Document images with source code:
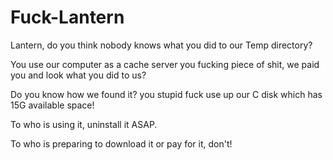 # Fuck-Lantern
Lantern, do you think nobody knows what you did to our Temp directory?

You use our computer as a cache server you fucking piece of shit, we paid you and look what you did to us?

Do you know how we found it? you stupid fuck use up our C disk which has 15G available space!

To who is using it, uninstall it ASAP.

To who is preparing to download it or pay for it, don't!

What you will do:
An exact copy is needed of the closing lines of the entries above, counting from the one that contains "Do you know" and including it and the last.

Solution for this problem:
Do you know how we found it? you stupid fuck use up our C disk which has 15G available space!

To who is using it, uninstall it ASAP.

To who is preparing to download it or pay for it, don't!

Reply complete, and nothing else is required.